В этом тексте С.Н.Мосолов не делает основного вывода из приводимых им же красноречивых данных четырех масштабных исследований, независимых от фармацевтических корпораций, которые показали примерно одинаковую эффективность нейролептиков разных поколений разных фармакологических групп, хотя – как нам известно – он давно сделал такой вывод на практике активным обогащением арсенала средств своего отдела биологической терапии нефармакологическими методами.

Наконец, в данных текстах не интегрированы собственные исследования автора, убедительно показывающие на примере шкалы PANSS, насколько опасно полагаться на одни шкалы, на узкое понимание «доказательной медицины».

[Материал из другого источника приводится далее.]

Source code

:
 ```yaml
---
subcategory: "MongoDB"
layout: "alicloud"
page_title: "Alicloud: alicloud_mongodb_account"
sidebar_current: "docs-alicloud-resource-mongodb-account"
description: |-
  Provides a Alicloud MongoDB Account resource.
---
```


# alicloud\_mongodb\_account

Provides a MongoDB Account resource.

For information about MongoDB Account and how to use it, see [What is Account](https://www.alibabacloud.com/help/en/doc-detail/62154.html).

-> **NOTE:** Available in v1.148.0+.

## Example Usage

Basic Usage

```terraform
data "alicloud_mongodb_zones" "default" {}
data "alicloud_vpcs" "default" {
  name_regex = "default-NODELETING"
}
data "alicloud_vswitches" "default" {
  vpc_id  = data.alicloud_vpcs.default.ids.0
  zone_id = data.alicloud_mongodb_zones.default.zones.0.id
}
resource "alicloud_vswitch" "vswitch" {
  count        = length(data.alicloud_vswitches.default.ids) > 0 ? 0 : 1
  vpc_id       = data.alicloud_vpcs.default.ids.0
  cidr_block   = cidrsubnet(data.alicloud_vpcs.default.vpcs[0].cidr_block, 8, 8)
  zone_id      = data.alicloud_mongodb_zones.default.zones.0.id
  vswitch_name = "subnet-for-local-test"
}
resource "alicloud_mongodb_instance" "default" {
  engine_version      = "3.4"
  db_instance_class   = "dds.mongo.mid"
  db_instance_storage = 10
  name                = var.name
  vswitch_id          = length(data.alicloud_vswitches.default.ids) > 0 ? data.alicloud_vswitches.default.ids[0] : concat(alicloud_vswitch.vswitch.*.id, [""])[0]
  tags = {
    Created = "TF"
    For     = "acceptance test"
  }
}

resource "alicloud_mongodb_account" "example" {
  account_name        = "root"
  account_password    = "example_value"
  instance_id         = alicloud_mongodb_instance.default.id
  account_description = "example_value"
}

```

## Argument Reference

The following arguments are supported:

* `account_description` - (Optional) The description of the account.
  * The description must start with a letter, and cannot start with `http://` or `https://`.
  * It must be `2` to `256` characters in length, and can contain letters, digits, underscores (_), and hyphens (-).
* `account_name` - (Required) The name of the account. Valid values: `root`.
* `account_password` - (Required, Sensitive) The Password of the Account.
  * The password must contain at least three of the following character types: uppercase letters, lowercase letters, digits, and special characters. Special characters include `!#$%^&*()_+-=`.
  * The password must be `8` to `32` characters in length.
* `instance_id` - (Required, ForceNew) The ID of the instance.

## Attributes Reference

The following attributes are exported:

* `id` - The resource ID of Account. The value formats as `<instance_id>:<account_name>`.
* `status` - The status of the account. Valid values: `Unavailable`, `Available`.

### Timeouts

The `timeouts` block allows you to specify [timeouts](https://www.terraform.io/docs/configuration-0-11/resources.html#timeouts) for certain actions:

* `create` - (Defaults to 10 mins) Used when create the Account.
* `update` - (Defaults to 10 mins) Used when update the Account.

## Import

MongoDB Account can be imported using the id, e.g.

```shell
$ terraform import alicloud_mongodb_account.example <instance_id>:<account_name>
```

Изложенное ясно показывает, на каком распутье оказываются исследования в области психиатрии, ограничивающиеся индуктивным подходом.

 

Резолюция XIV съезда НПА России

25-ти летний опыт отстаивания клинических традиций отечественной психиатрии и её гуманных приоритетов в современных условиях впервые столкнулся с открытыми выпадами из собственной среды против клинического метода, как якобы исчерпанного, устаревшего, недостаточно научного. Эта очередная волна неопозитивистской идеологии, проявившаяся в новациях МКБ-11, в сочетании с активной деятельностью антипсихиатрического движения и недальновидной политикой нашего правительства в отношении психиатрии и психического здоровья, как чего-то второстепенного, определили критическую ситуацию в предмете, стоящем на краю резкого опрощения, вульгаризации. Перед лицом этой ситуации, чреватой грубым снижением качества психиатрической помощи, необходимо:

  1. Консолилидизировать сторонников клинической психиатрии, которая не противопостоит строго научной, а восполняет её односторонний индуктивизм и определяет специфику психиатрии, а также не ограничиваться квалификацией психических расстройств по МКБ и строить свои исследования по принципу конкуренции исследовательских программ, а практическую лечебную деятельность – максимально индивидуально;
  2. Продолжать борьбу за децентрализацию и разгосударствление психиатрической службы, за многообразие её форм, за профессиональную автономию, за полноценные и разнообразные формы амбулаторной и полустационарной помощи, против антисоциальной реформы, за удвоение финансирования;
  3. Не ограничивать помощь людям с психическими расстройствами психофармакотерапией, шире использовать другие методы биологической терапии, активно развивать психо- и социотерапию;
  4. Реализовать полноценные государственный вневедомственный (ст.38) и общественный контроль закрытых психиатрических учреждений;
  5. Вернуть психиатрические льготы для притока в нашу опасную, ответственную и сложную профессию молодые кадры;
  6. Восстановить реальную состязательность судебно-психиатрической экспертизы;
  7. Использовать в борьбе с дискриминацией и стигматизацией средства искусства и западный опыт.

P.S. Очень полезно перечитать резолюции предыдущих съездов (НПЖ, 2010, 4, 34-35), они отражают реальные тенденции развития отечественной психиатрии.